Flavigny Abbey is a  former Benedictine monastery, now occupied by the Dominicans, in Flavigny-sur-Ozerain, Côte-d'Or département, France. The monks at this abbey were the original makers of the well-known aniseed confectionery Anise de Flavigny.

Benedictines

This monastery was founded in 717 by Widerad, who richly endowed it. According to the authors of the Gallia Christiana the new abbey, placed under the patronage of Saint Praejectus (Prix), Bishop of Clermont, and martyr, was erected on the site of an ancient monastic foundation, dating, it is said, from the time of Clovis, and formerly under the patronage of Saint Peter, who as patron eventually overshadowed and superseded Saint Prix. Pope John VIII dedicated the new church about the year 877, from which time the patronage of Peter appears to have prevailed definitively.

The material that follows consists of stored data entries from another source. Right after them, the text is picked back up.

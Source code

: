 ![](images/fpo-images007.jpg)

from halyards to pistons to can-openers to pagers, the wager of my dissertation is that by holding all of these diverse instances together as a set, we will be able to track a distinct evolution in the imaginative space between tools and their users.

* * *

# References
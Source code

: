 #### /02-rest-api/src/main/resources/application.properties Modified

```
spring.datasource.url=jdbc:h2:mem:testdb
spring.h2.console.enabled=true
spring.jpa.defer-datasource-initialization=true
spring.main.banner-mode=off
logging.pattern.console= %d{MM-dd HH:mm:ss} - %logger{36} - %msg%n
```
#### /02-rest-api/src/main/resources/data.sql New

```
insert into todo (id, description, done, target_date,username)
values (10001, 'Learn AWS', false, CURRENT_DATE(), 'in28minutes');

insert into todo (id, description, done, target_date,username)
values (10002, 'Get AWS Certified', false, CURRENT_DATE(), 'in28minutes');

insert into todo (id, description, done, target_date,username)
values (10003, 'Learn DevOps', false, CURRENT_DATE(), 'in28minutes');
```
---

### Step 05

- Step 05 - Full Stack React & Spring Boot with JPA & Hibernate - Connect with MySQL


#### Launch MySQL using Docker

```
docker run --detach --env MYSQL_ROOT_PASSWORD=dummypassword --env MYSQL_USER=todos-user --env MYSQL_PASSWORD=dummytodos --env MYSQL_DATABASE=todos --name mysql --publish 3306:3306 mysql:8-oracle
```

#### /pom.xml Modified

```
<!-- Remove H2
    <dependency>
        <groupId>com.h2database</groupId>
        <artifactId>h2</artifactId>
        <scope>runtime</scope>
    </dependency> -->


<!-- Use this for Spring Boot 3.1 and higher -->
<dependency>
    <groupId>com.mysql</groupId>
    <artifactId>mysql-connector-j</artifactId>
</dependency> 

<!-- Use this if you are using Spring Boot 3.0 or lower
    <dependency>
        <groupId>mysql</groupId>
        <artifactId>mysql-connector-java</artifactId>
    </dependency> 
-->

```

The fame of Flavigny was due partly to the relics which it preserved, and partly to the piety of its monks. The monastery was at the height of its reputation in the eighth century, in the time of the Abbot Manasses, who was appointed by Pippin the Short. In 755 Manasses transferred from Volvic to Flavigny the relics of Saint Praejectus. In 760/62, Manasses attended the council of Attigny. Pippin's successor, Charlemagne, authorized Manasses to found the Carolingian style monastery of Corbigny.  

Abbot Apollinaris, appointed by Charlemagne in 802, was also abbot of Saint-Bénigne de Dijon and Môutier-Saint-Jean. Charlemagne's son, Louis the Pious, used Abbot Adrevaldus as an envoy to Septimania in 834 and 838, according to the Historia Hludowici imperatoris. However, these dates do not correspond to those given in the abbey's only list, which says that Adrevaldus became abbot in 839 and ruled for three years. Eygilo, the founder of Prüm Abbey, left his own establishment to become abbot of Flavigny in 860. He set up monks at Corbigny, but later left Flavigny when he was appointed  Archbishop of Sens. His successor, Geylo, resigned to become abbot of Tournus and was later appointed bishop of Langres.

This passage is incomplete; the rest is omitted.